Given information ::
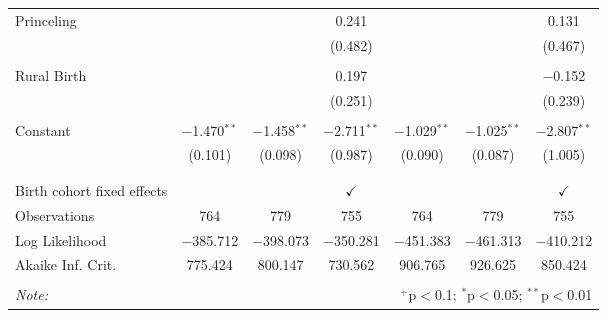 \documentclass[12pt,letterpaper]{article}
\begin{document}
\begin{table}[!htbp]
\begin{tabular}{@{\extracolsep{5pt}}lcccccc}
		Princeling &  &  & 0.241 &  &  & 0.131 \\ 
		&  &  & (0.482) &  &  & (0.467) \\ 
		& & & & & & \\ 
		Rural Birth &  &  & 0.197 &  &  & $-$0.152 \\ 
		&  &  & (0.251) &  &  & (0.239) \\ 
		& & & & & & \\ 
		Constant & $-$1.470$^{**}$ & $-$1.458$^{**}$ & $-$2.711$^{**}$ & $-$1.029$^{**}$ & $-$1.025$^{**}$ & $-$2.807$^{**}$ \\ 
		& (0.101) & (0.098) & (0.987) & (0.090) & (0.087) & (1.005) \\ 
		& & & & & & \\ 
		\hline \\[-1.8ex] 
		Birth cohort fixed effects &  &  & $\checkmark$ &  &  & $\checkmark$ \\ 
		Observations & 764 & 779 & 755 & 764 & 779 & 755 \\ 
		Log Likelihood & $-$385.712 & $-$398.073 & $-$350.281 & $-$451.383 & $-$461.313 & $-$410.212 \\ 
		Akaike Inf. Crit. & 775.424 & 800.147 & 730.562 & 906.765 & 926.625 & 850.424 \\ 
		\hline 
		\hline \\[-1.8ex] 
		\textit{Note:}  & \multicolumn{6}{r}{$^{+}$p$<$0.1; $^{*}$p$<$0.05; $^{**}$p$<$0.01}} \\ 
\end{tabular} 
\end{table} 
\end{document}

Exercise description :: Word for word, repeat the material above and drop the pictures.

Solution ::
 \documentclass[12pt,letterpaper]{article}
\begin{document}
\begin{table}[!htbp]
\begin{tabular}{@{\extracolsep{5pt}}lcccccc}
		Princeling &  &  & 0.241 &  &  & 0.131 \\ 
		&  &  & (0.482) &  &  & (0.467) \\ 
		& & & & & & \\ 
		Rural Birth &  &  & 0.197 &  &  & $-$0.152 \\ 
		&  &  & (0.251) &  &  & (0.239) \\ 
		& & & & & & \\ 
		Constant & $-$1.470$^{**}$ & $-$1.458$^{**}$ & $-$2.711$^{**}$ & $-$1.029$^{**}$ & $-$1.025$^{**}$ & $-$2.807$^{**}$ \\ 
		& (0.101) & (0.098) & (0.987) & (0.090) & (0.087) & (1.005) \\ 
		& & & & & & \\ 
		\hline \\[-1.8ex] 
		Birth cohort fixed effects &  &  & $\checkmark$ &  &  & $\checkmark$ \\ 
		Observations & 764 & 779 & 755 & 764 & 779 & 755 \\ 
		Log Likelihood & $-$385.712 & $-$398.073 & $-$350.281 & $-$451.383 & $-$461.313 & $-$410.212 \\ 
		Akaike Inf. Crit. & 775.424 & 800.147 & 730.562 & 906.765 & 926.625 & 850.424 \\ 
		\hline 
		\hline \\[-1.8ex] 
		\textit{Note:}  & \multicolumn{6}{r}{$^{+}$p$<$0.1; $^{*}$p$<$0.05; $^{**}$p$<$0.01}} \\ 
\end{tabular} 
\end{table} 
\end{document}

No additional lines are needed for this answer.